━━━ Given entries ━━━
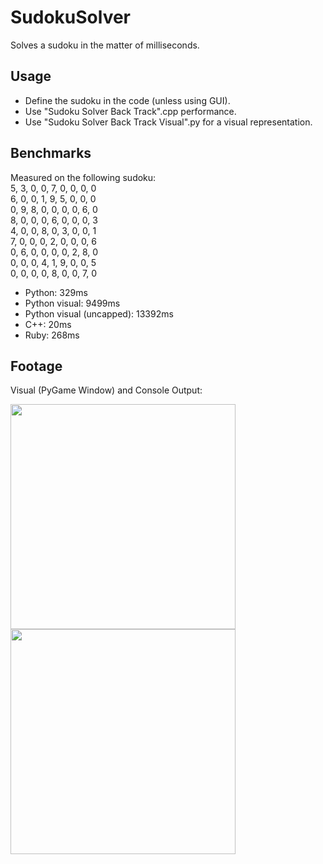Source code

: # SudokuSolver
Solves a sudoku in the matter of milliseconds.

## Usage
- Define the sudoku in the code (unless using GUI).
- Use "Sudoku Solver Back Track".cpp performance.
- Use "Sudoku Solver Back Track Visual".py for a visual representation.

## Benchmarks
Measured on the following sudoku:<br>
5, 3, 0, 0, 7, 0, 0, 0, 0<br>
6, 0, 0, 1, 9, 5, 0, 0, 0<br>
0, 9, 8, 0, 0, 0, 0, 6, 0<br>
8, 0, 0, 0, 6, 0, 0, 0, 3<br>
4, 0, 0, 8, 0, 3, 0, 0, 1<br>
7, 0, 0, 0, 2, 0, 0, 0, 6<br>
0, 6, 0, 0, 0, 0, 2, 8, 0<br>
0, 0, 0, 4, 1, 9, 0, 0, 5<br>
0, 0, 0, 0, 8, 0, 0, 7, 0<br>

- Python: 329ms
- Python visual: 9499ms
- Python visual (uncapped): 13392ms
- C++: 20ms
- Ruby: 268ms

## Footage
Visual (PyGame Window) and Console Output:

<img src="https://i.imgur.com/RYKOPOY.gif" align="left" height="360" width="360" >
<img src="https://i.imgur.com/rjAfsne.png" align="left" height="360" width="360" >
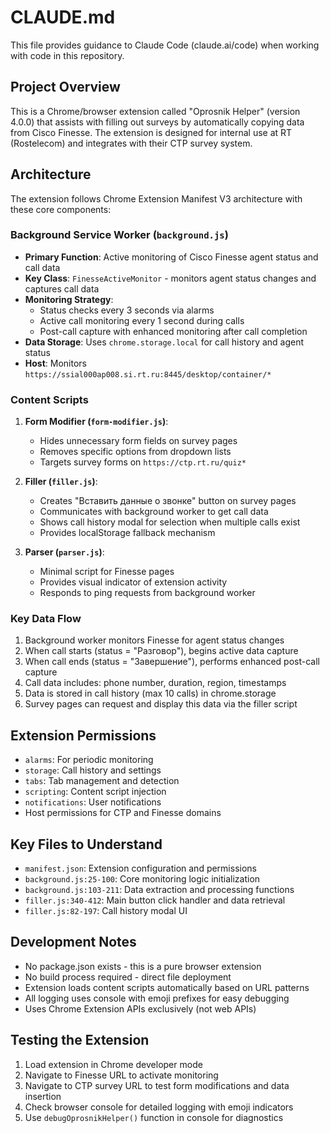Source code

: # CLAUDE.md

This file provides guidance to Claude Code (claude.ai/code) when working with code in this repository.

## Project Overview

This is a Chrome/browser extension called "Oprosnik Helper" (version 4.0.0) that assists with filling out surveys by automatically copying data from Cisco Finesse. The extension is designed for internal use at RT (Rostelecom) and integrates with their CTP survey system.

## Architecture

The extension follows Chrome Extension Manifest V3 architecture with these core components:

### Background Service Worker (`background.js`)
- **Primary Function**: Active monitoring of Cisco Finesse agent status and call data
- **Key Class**: `FinesseActiveMonitor` - monitors agent status changes and captures call data
- **Monitoring Strategy**: 
  - Status checks every 3 seconds via alarms
  - Active call monitoring every 1 second during calls
  - Post-call capture with enhanced monitoring after call completion
- **Data Storage**: Uses `chrome.storage.local` for call history and agent status
- **Host**: Monitors `https://ssial000ap008.si.rt.ru:8445/desktop/container/*`

### Content Scripts
1. **Form Modifier (`form-modifier.js`)**: 
   - Hides unnecessary form fields on survey pages
   - Removes specific options from dropdown lists
   - Targets survey forms on `https://ctp.rt.ru/quiz*`

2. **Filler (`filler.js`)**:
   - Creates "Вставить данные о звонке" button on survey pages
   - Communicates with background worker to get call data
   - Shows call history modal for selection when multiple calls exist
   - Provides localStorage fallback mechanism

3. **Parser (`parser.js`)**:
   - Minimal script for Finesse pages
   - Provides visual indicator of extension activity
   - Responds to ping requests from background worker

### Key Data Flow
1. Background worker monitors Finesse for agent status changes
2. When call starts (status = "Разговор"), begins active data capture
3. When call ends (status = "Завершение"), performs enhanced post-call capture
4. Call data includes: phone number, duration, region, timestamps
5. Data is stored in call history (max 10 calls) in chrome.storage
6. Survey pages can request and display this data via the filler script

## Extension Permissions
- `alarms`: For periodic monitoring
- `storage`: Call history and settings
- `tabs`: Tab management and detection
- `scripting`: Content script injection
- `notifications`: User notifications
- Host permissions for CTP and Finesse domains

## Key Files to Understand
- `manifest.json`: Extension configuration and permissions
- `background.js:25-100`: Core monitoring logic initialization
- `background.js:103-211`: Data extraction and processing functions
- `filler.js:340-412`: Main button click handler and data retrieval
- `filler.js:82-197`: Call history modal UI

## Development Notes
- No package.json exists - this is a pure browser extension
- No build process required - direct file deployment
- Extension loads content scripts automatically based on URL patterns
- All logging uses console with emoji prefixes for easy debugging
- Uses Chrome Extension APIs exclusively (not web APIs)

## Testing the Extension
1. Load extension in Chrome developer mode
2. Navigate to Finesse URL to activate monitoring
3. Navigate to CTP survey URL to test form modifications and data insertion
4. Check browser console for detailed logging with emoji indicators
5. Use `debugOprosnikHelper()` function in console for diagnostics
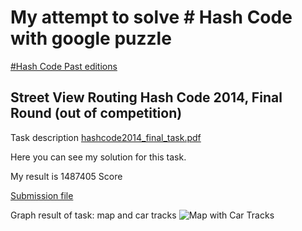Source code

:# My attempt to solve # Hash Code with google puzzle
[#Hash Code Past editions](https://hashcode.withgoogle.com/past_editions.html)
## Street View Routing Hash Code 2014, Final Round (out of competition)


Task description [hashcode2014_final_task.pdf](https://hashcode.withgoogle.com/2014/tasks/hashcode2014_final_task.pdf) 

Here you can see my solution for this task.

My result is 1487405 Score

[Submission file](output.txt)

Graph result of task: map and car tracks
![Map with Car Tracks](https://cdn.rawgit.com/ivanmakhnyk/StreetViewRouting-HashCode/master/cars.svg "Map with Car Tracks")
━━━
== What this task involves ==
"5, 3, 0, 0, 7, 0, 0, 0, 0<br>" marks the first line to copy, and "## Project Overview" marks the last. Repeat that stretch above exactly, with no pictures.

== Response box ==
5, 3, 0, 0, 7, 0, 0, 0, 0<br>
6, 0, 0, 1, 9, 5, 0, 0, 0<br>
0, 9, 8, 0, 0, 0, 0, 6, 0<br>
8, 0, 0, 0, 6, 0, 0, 0, 3<br>
4, 0, 0, 8, 0, 3, 0, 0, 1<br>
7, 0, 0, 0, 2, 0, 0, 0, 6<br>
0, 6, 0, 0, 0, 0, 2, 8, 0<br>
0, 0, 0, 4, 1, 9, 0, 0, 5<br>
0, 0, 0, 0, 8, 0, 0, 7, 0<br>

- Python: 329ms
- Python visual: 9499ms
- Python visual (uncapped): 13392ms
- C++: 20ms
- Ruby: 268ms

## Footage
Visual (PyGame Window) and Console Output:

<img src="https://i.imgur.com/RYKOPOY.gif" align="left" height="360" width="360" >
<img src="https://i.imgur.com/rjAfsne.png" align="left" height="360" width="360" >
Source code

: # CLAUDE.md

This file provides guidance to Claude Code (claude.ai/code) when working with code in this repository.

## Project Overview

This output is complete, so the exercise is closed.